Les délais clients des entreprises françaises ont constamment diminué, passant de 53 jours en 2000 à 43 jours en 2013. Les délais fournisseurs ont connu une évolution encore plus marquée, passant de 62 à 49 jours. La moitié de ces gains se concentre sur la période 2007-2010, au cours de laquelle les entreprises ont anticipé puis appliqué très largement le plafonnement de 60 jours fixé par la LME. La France se situe ainsi à un niveau médian en Europe, entre celui des pays anglo-saxons ou scandinaves, dotés de cycles de règlements courts (entre 30 et 40 jours) et ceux de l’Europe du Sud (85 jours en Espagne ou Portugal, 96 jours en Italie).

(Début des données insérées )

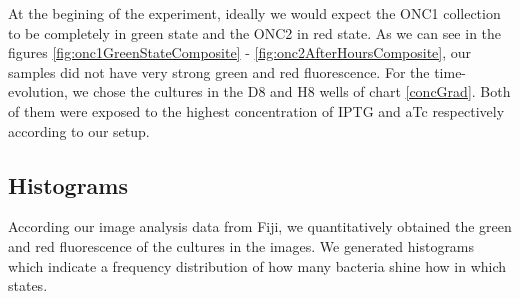 \documentclass[english,11pt,a4paper]{article}
\begin{document}
At the begining of the experiment, ideally we would expect the ONC1 collection to be completely in green state and the ONC2 in red state. As we can see in the figures \ref{fig:onc1GreenStateComposite} - \ref{fig:onc2AfterHoursComposite}, our samples did not have very strong green and red fluorescence. For the time-evolution, we chose the cultures in the D8 and H8 wells of chart \ref{concGrad}. Both of them were exposed to the highest concentration of IPTG and aTc respectively according to our setup. 

\pagebreak
\subsection{Histograms}
According our image analysis data from Fiji, we quantitatively obtained the green and red fluorescence of the cultures in the images. We generated histograms which indicate a frequency distribution of how many bacteria shine how in which states. 
\end{document}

…mais des obstacles persistent encore et les PME sont fragilisées.

Le rapport de l’Observatoire des délais de paiement pour 2013 confirme que la dynamique de baisse des délais a tendance à s’essouffler. Diverses fédérations professionnelles dressent ainsi un bilan mitigé notant au mieux une stabilisation de la situation, au pire une certaine dégradation avec notamment une hausse des retards de paiement de petits montants. Un tiers des entreprises sont encore victimes ou à l’origine d’un retard de paiement excessif. Malgré la mise en place de la LME, un tiers des entreprises règlent encore leurs factures (ou sont réglées) à plus de 60 jours ! Les plus touchées sont les PME, particulièrement dépendantes de leur trésorerie. Ce rapport précise que si les délais étaient respectés, le supplément de trésorerie atteindrait 15 mds d’€ pour les PME et 6 mds pour les ETI ! En 2013, 63 000 entreprises ont déposé le bilan, dont 25% pour cause de retard de paiement.

En ce qui concerne plus spécifiquement le secteur public, l’Observatoire met en exergue que l’Etat a poursuivi la réduction de son délai de paiement et enregistre sa meilleure performance depuis 2008. En revanche, pour les collectivités locales ?, la situation s’est dégradée.

Si cette loi LME présente incontestablement des effets bénéfiques, il faut rester vigilant dans son application car les délais de paiement sont une variable sensible, que ne se privent pas d’utiliser les entreprises pour pallier les insuffisances de financement bancaires.